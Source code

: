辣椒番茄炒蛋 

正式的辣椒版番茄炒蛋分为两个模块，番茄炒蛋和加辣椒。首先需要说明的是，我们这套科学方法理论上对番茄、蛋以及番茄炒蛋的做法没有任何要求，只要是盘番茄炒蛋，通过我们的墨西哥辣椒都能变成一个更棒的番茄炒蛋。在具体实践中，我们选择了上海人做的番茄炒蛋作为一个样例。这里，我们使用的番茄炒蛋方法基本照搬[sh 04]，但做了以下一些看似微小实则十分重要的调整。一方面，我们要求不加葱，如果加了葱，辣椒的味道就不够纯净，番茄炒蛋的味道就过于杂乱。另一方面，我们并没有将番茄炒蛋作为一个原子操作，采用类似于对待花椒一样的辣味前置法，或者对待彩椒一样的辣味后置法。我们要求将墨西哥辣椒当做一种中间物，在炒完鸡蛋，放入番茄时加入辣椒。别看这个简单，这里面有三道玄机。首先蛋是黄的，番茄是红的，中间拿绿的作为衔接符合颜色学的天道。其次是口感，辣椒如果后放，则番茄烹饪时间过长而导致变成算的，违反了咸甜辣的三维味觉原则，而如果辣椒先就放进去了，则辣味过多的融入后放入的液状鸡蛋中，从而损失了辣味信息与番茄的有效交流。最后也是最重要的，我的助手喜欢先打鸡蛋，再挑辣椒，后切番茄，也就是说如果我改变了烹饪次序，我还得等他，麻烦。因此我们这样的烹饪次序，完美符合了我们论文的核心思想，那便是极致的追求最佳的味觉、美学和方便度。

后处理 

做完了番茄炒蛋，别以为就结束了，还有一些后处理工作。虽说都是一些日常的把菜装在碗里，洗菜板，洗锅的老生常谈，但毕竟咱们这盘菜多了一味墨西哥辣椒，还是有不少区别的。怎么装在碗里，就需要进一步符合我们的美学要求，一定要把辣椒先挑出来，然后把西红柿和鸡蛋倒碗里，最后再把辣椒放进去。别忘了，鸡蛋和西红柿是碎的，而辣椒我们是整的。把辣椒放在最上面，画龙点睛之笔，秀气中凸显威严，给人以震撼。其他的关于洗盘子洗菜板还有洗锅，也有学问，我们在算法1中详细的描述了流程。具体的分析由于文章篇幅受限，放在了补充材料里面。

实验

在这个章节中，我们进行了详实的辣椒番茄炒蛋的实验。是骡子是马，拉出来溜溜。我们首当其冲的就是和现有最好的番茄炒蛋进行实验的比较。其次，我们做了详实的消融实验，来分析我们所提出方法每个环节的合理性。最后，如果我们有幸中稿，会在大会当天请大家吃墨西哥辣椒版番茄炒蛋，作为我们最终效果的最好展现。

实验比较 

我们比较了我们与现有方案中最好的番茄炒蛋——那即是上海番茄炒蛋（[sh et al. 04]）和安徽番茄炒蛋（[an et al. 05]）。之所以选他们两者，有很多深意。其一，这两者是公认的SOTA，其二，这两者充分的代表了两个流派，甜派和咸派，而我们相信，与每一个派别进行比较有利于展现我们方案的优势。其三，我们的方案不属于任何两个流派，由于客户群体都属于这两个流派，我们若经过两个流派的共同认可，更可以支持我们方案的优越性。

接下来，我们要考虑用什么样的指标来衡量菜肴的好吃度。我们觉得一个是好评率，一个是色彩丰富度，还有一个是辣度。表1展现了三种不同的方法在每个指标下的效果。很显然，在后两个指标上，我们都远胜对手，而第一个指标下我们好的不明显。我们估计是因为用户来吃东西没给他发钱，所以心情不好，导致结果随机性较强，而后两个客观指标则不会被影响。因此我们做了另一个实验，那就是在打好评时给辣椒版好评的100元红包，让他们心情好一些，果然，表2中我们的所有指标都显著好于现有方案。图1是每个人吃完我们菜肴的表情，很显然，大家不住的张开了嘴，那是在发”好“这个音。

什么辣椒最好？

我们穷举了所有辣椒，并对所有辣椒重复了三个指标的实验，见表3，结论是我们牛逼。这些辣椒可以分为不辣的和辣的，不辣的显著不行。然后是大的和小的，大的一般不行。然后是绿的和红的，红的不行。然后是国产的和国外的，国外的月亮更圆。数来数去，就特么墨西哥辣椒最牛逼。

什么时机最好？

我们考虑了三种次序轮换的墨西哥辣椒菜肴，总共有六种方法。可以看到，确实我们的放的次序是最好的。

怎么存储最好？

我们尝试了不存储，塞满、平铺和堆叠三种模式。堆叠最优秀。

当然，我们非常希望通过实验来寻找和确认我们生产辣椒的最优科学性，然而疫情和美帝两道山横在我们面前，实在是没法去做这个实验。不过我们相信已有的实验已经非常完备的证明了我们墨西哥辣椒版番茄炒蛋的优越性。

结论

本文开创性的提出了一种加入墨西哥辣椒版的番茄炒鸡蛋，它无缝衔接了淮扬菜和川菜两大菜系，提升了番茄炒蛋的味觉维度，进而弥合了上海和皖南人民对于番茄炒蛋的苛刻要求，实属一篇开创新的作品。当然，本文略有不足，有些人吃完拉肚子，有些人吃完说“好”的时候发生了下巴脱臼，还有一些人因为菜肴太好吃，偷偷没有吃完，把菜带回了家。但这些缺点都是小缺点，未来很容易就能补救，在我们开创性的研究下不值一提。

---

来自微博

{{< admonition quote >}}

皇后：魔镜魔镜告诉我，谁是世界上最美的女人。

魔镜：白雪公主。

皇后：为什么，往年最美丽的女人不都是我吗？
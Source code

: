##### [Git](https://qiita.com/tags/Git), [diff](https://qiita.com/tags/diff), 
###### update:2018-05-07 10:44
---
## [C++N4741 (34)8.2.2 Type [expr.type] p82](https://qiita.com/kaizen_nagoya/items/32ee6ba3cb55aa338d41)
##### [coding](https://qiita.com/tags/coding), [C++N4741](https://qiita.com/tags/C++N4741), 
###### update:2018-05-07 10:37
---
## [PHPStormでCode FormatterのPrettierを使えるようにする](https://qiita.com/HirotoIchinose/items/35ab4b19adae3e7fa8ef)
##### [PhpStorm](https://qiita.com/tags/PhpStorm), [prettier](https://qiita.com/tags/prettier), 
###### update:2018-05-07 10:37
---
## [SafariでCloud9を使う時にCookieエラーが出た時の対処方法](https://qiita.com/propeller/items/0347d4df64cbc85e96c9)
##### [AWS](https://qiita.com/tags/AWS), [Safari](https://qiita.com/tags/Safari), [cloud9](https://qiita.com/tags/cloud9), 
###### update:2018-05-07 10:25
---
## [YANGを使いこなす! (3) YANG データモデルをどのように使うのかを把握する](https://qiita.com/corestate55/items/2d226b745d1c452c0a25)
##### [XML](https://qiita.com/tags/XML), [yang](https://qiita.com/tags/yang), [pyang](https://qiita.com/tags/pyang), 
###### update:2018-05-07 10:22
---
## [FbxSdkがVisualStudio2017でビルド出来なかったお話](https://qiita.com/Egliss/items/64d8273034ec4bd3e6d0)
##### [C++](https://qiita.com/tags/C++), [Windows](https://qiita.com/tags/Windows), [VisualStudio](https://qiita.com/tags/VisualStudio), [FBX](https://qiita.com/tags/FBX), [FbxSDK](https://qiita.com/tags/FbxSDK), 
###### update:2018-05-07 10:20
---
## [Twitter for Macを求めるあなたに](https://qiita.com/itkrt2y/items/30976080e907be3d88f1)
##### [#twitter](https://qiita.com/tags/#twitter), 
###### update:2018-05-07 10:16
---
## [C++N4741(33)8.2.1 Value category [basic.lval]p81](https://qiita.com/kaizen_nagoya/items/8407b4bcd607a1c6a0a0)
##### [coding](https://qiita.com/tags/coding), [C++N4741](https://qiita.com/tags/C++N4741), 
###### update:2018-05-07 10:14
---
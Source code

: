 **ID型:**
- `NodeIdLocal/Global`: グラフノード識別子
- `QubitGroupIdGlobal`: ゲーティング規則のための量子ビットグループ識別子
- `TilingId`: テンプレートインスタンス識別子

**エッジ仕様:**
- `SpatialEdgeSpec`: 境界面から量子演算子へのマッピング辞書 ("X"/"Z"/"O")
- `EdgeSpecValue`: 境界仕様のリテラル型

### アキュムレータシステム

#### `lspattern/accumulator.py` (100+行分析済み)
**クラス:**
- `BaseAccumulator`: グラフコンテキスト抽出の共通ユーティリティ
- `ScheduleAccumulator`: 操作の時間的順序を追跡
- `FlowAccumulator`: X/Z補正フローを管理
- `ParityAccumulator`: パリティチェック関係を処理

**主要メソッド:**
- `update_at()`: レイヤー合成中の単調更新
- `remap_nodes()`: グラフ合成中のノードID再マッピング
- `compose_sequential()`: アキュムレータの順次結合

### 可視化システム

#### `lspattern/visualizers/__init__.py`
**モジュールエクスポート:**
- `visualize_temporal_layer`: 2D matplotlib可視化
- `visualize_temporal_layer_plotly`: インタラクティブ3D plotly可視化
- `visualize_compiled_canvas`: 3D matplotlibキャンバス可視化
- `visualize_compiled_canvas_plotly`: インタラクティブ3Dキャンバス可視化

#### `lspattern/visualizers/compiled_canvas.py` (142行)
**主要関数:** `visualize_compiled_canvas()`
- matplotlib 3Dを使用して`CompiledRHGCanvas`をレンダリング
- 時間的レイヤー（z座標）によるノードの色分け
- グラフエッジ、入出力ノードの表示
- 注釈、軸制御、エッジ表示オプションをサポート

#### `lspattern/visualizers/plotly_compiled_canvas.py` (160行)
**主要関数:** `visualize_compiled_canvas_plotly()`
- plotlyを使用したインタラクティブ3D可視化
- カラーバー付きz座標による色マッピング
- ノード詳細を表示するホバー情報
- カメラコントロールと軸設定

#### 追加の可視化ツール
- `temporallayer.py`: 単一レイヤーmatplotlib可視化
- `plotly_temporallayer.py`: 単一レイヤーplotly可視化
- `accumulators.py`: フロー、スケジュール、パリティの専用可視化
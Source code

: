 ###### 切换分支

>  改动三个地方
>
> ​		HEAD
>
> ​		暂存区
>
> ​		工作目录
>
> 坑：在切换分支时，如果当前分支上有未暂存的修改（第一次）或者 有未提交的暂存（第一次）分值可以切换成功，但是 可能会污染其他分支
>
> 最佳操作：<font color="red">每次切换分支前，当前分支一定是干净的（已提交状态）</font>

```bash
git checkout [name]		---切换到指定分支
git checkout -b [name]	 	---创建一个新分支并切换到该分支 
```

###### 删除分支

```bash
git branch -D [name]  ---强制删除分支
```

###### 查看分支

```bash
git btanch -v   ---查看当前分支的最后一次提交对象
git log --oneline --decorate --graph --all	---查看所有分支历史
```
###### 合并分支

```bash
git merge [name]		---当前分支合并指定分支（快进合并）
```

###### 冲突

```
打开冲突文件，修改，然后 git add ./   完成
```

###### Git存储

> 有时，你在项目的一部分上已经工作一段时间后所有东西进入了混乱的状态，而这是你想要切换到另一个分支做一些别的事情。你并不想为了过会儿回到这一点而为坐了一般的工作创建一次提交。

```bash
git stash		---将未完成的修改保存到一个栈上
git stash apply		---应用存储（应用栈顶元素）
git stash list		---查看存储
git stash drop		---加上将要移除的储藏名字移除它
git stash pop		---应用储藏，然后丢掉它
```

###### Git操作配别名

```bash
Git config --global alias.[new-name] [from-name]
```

---+---

Return the line that contains "- 注釈、軸制御、エッジ表示オプションをサポート", along with every line after it in the data above, exactly and with nothing else.

- 注釈、軸制御、エッジ表示オプションをサポート

#### `lspattern/visualizers/plotly_compiled_canvas.py` (160行)
**主要関数:** `visualize_compiled_canvas_plotly()`
- plotlyを使用したインタラクティブ3D可視化
- カラーバー付きz座標による色マッピング
- ノード詳細を表示するホバー情報
- カメラコントロールと軸設定

#### 追加の可視化ツール
- `temporallayer.py`: 単一レイヤーmatplotlib可視化
- `plotly_temporallayer.py`: 単一レイヤーplotly可視化
- `accumulators.py`: フロー、スケジュール、パリティの専用可視化
Source code

: ###### 切换分支

>  改动三个地方
>
> ​		HEAD
>
> ​		暂存区
>
> ​		工作目录
>
> 坑：在切换分支时，如果当前分支上有未暂存的修改（第一次）或者 有未提交的暂存（第一次）分值可以切换成功，但是 可能会污染其他分支
>
> 最佳操作：<font color="red">每次切换分支前，当前分支一定是干净的（已提交状态）</font>

```bash
git checkout [name]		---切换到指定分支
git checkout -b [name]	 	---创建一个新分支并切换到该分支 
```

###### 删除分支

```bash
git branch -D [name]  ---强制删除分支
```

###### 查看分支

```bash
git btanch -v   ---查看当前分支的最后一次提交对象
git log --oneline --decorate --graph --all	---查看所有分支历史
```
###### 合并分支

```bash
git merge [name]		---当前分支合并指定分支（快进合并）
```

###### 冲突

```
打开冲突文件，修改，然后 git add ./   完成
```

###### Git存储

> 有时，你在项目的一部分上已经工作一段时间后所有东西进入了混乱的状态，而这是你想要切换到另一个分支做一些别的事情。你并不想为了过会儿回到这一点而为坐了一般的工作创建一次提交。

```bash
git stash		---将未完成的修改保存到一个栈上
git stash apply		---应用存储（应用栈顶元素）
git stash list		---查看存储
git stash drop		---加上将要移除的储藏名字移除它
git stash pop		---应用储藏，然后丢掉它
```

###### Git操作配别名

```bash
Git config --global alias.[new-name] [from-name]
```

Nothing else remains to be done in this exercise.